Summary Binding of the transcription factor Ets-1 to DNA is allosterically regulated by a serine rich region (SRR) that modulates the dynamic character of the adjacent structured DNA-binding ETS domain and its flanking autoinhibitory elements. Multi-site phosphorylation of the flexible SRR in response to Ca+2 signaling mediates variable regulation of Ets-1 DNA-binding affinity. In this study, we further investigated the mechanism of this regulation. First, thermal and urea denaturation experiments demonstrated that phosphorylation of the predominantly unstructured SRR imparts enhanced thermodynamic stability on the well-folded ETS domain and its inhibitory module. We next identified a minimal fragment (residues 279–440) that exhibits both enhanced autoinhibition of Ets-1 DNA-binding and allosteric reinforcement by phosphorylation. To test for intramolecular interactions between the SRR and the rest of the fragment that were not detectable by 1H-1H NOE measurements, paramagnetic relaxation enhancements were performed using a Cu2+ bound to the N-terminal ATCUN motif. Increased relaxation detected for specific amides and methyls revealed a preferential interaction surface for the flexible SRR extending from the inhibitory module to the DNA binding interface. Phosphorylation enhanced the localization of the SRR to this surface. We therefore hypothesize that the positioning of the SRR at the DNA binding interface and its role in shifting Ets-1 to an inhibited conformation are linked.

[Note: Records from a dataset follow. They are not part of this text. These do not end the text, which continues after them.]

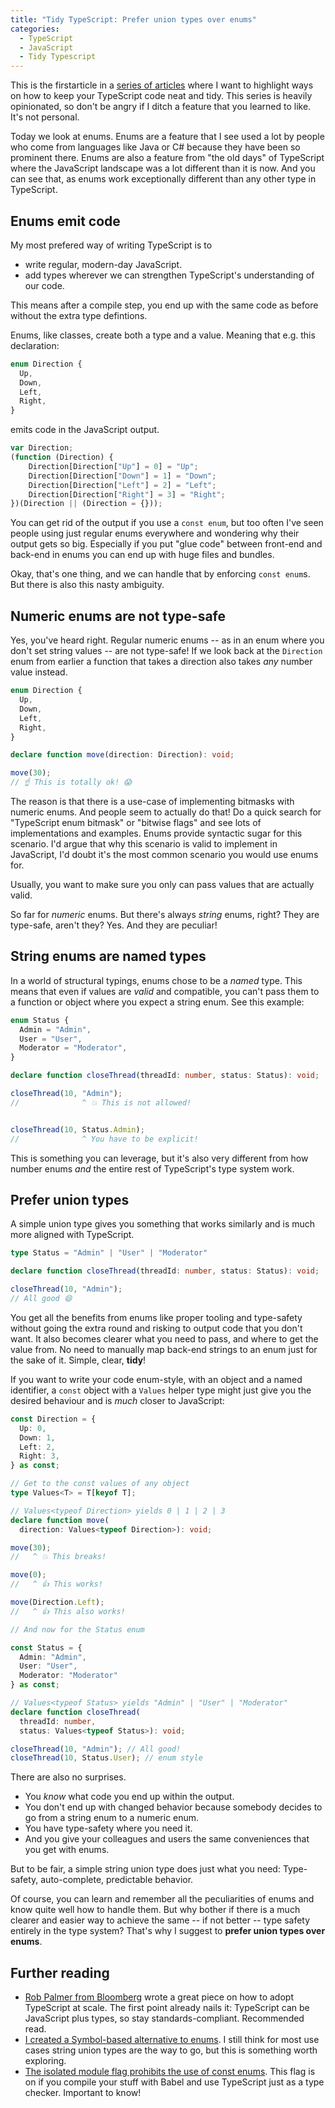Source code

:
 ```yaml
---
title: "Tidy TypeScript: Prefer union types over enums"
categories:
  - TypeScript
  - JavaScript
  - Tidy Typescript
---
```


This is the firstarticle in a [series of articles](/archive/tidy-typescript/) where I want to highlight ways on how to keep your TypeScript code neat and tidy. This series is heavily opinionated, so don't be angry if I ditch a feature that you learned to like. It's not personal.

Today we look at enums. Enums are a feature that I see used a lot by people who come from languages like Java or C# because they have been so prominent there. Enums are also a feature from "the old days" of TypeScript where the JavaScript landscape was a lot different than it is now. And you can see that, as enums work exceptionally different than any other type in TypeScript.

## Enums emit code

My most prefered way of writing TypeScript is to 

- write regular, modern-day JavaScript.
- add types wherever we can strengthen TypeScript's understanding of our code.

This means after a compile step, you end up with the same code as before without the extra type defintions.

Enums, like classes, create both a type and a value. Meaning that e.g. this declaration:

```typescript
enum Direction {
  Up,
  Down,
  Left,
  Right,
}
```

emits code in the JavaScript output.

```typescript
var Direction;
(function (Direction) {
    Direction[Direction["Up"] = 0] = "Up";
    Direction[Direction["Down"] = 1] = "Down";
    Direction[Direction["Left"] = 2] = "Left";
    Direction[Direction["Right"] = 3] = "Right";
})(Direction || (Direction = {}));
```

You can get rid of the output if you use a `const enum`, but too often I've seen people using just regular enums everywhere and wondering why their output gets so big. Especially if you put "glue code" between front-end and back-end in enums you can end up with huge files and bundles.

Okay, that's one thing, and we can handle that by enforcing `const enum`s. But there is also this nasty ambiguity.

## Numeric enums are not type-safe

Yes, you've heard right. Regular numeric enums -- as in an enum where you don't set string values -- are not type-safe! If we look back at the `Direction` enum from earlier a function that takes a direction also takes *any* number value instead.

```typescript
enum Direction {
  Up,
  Down,
  Left,
  Right,
}

declare function move(direction: Direction): void;

move(30);
// ☝️ This is totally ok! 😱
```

The reason is that there is a use-case of implementing bitmasks with numeric enums. And people seem to actually do that! Do a quick search for "TypeScript enum bitmask" or "bitwise flags" and see lots of implementations and examples. Enums provide syntactic sugar for this scenario. I'd argue that why this scenario is valid to implement in JavaScript, I'd doubt it's the most common scenario you would use enums for. 

Usually, you want to make sure you only can pass values that are actually valid.

So far for *numeric* enums. But there's always *string* enums, right? They are type-safe, aren't they? Yes. And they are peculiar!

## String enums are named types

In a world of structural typings, enums chose to be a *named* type. This means that even if values are *valid* and compatible, you can't pass them to a function or object where you expect a string enum. See this example:

```typescript
enum Status {
  Admin = "Admin",
  User = "User",
  Moderator = "Moderator",
}

declare function closeThread(threadId: number, status: Status): void;

closeThread(10, "Admin");
//              ^ 💥 This is not allowed!


closeThread(10, Status.Admin);
//              ^ You have to be explicit!
```

This is something you can leverage, but it's also very different from how number enums *and* the entire rest of TypeScript's type system work. 

## Prefer union types

A simple union type gives you something that works similarly and is much more aligned with TypeScript.

```typescript
type Status = "Admin" | "User" | "Moderator"

declare function closeThread(threadId: number, status: Status): void;

closeThread(10, "Admin");
// All good 😄
```

You get all the benefits from enums like proper tooling and type-safety without going the extra round and risking to output code that you don't want. It also becomes clearer what you need to pass, and where to get the value from. No need to manually map back-end strings to an enum just for the sake of it. Simple, clear, **tidy**!

If you want to write your code enum-style, with an object and a named identifier, a `const` object with a `Values` helper type might just give you the desired behaviour and is *much* closer to JavaScript:

```typescript
const Direction = {
  Up: 0,
  Down: 1,
  Left: 2,
  Right: 3,
} as const;

// Get to the const values of any object
type Values<T> = T[keyof T];

// Values<typeof Direction> yields 0 | 1 | 2 | 3
declare function move(
  direction: Values<typeof Direction>): void;

move(30);
//   ^ 💥 This breaks!

move(0);
//   ^ 👍 This works!

move(Direction.Left);
//   ^ 👍 This also works!

// And now for the Status enum

const Status = {
  Admin: "Admin",
  User: "User",
  Moderator: "Moderator"
} as const;

// Values<typeof Status> yields "Admin" | "User" | "Moderator"
declare function closeThread(
  threadId: number, 
  status: Values<typeof Status>): void;

closeThread(10, "Admin"); // All good!
closeThread(10, Status.User); // enum style
```

There are also no surprises.
- You *know* what code you end up within the output.
- You don't end up with changed behavior because somebody decides to go from a string enum to a numeric enum.
- You have type-safety where you need it. 
- And you give your colleagues and users the same conveniences that you get with enums.

But to be fair, a simple string union type does just what you need: Type-safety, auto-complete, predictable behavior.

Of course, you can learn and remember all the peculiarities of enums and know quite well how to handle them. But why bother if there is a much clearer and easier way to achieve the same -- if not better -- type safety entirely in the type system? That's why I suggest to **prefer union types over enums**.

## Further reading

- [Rob Palmer from Bloomberg](https://www.techatbloomberg.com/blog/10-insights-adopting-typescript-at-scale/) wrote a great piece on how to adopt TypeScript at scale. The first point already nails it: TypeScript can be JavaScript plus types, so stay standards-compliant. Recommended read.
- [I created a Symbol-based alternative to enums](https://fettblog.eu/symbols-in-javascript-and-typescript/). I still think for most use cases string union types are the way to go, but this is something worth exploring.
- [The isolated module flag prohibits the use of const enums](https://www.typescriptlang.org/tsconfig#isolatedModules). This flag is on if you compile your stuff with Babel and use TypeScript just as a type checker. Important to know!
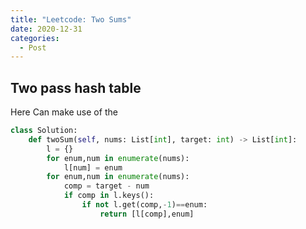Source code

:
 ```yaml
---
title: "Leetcode: Two Sums"
date: 2020-12-31
categories:
  - Post
---
```



## Two pass hash table
Here
Can make use of the 
```python
class Solution:
    def twoSum(self, nums: List[int], target: int) -> List[int]:
        l = {}
        for enum,num in enumerate(nums):
            l[num] = enum
        for enum,num in enumerate(nums):
            comp = target - num
            if comp in l.keys():
                if not l.get(comp,-1)==enum:
                    return [l[comp],enum]
```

In particular, transient interactions dampen the conformational flexibility of the ETS domain and inhibitory module required for high affinity binding, as well as possibly occlude the DNA interaction site. Surprisingly, the phosphorylation-dependent effects were relatively insensitive to changes in ionic strength, suggesting that electrostatic forces are not the dominant mechanism for mediating these interactions. The results of this study highlight the role of flexibility and transient binding in the variable regulation of Ets-1 activity.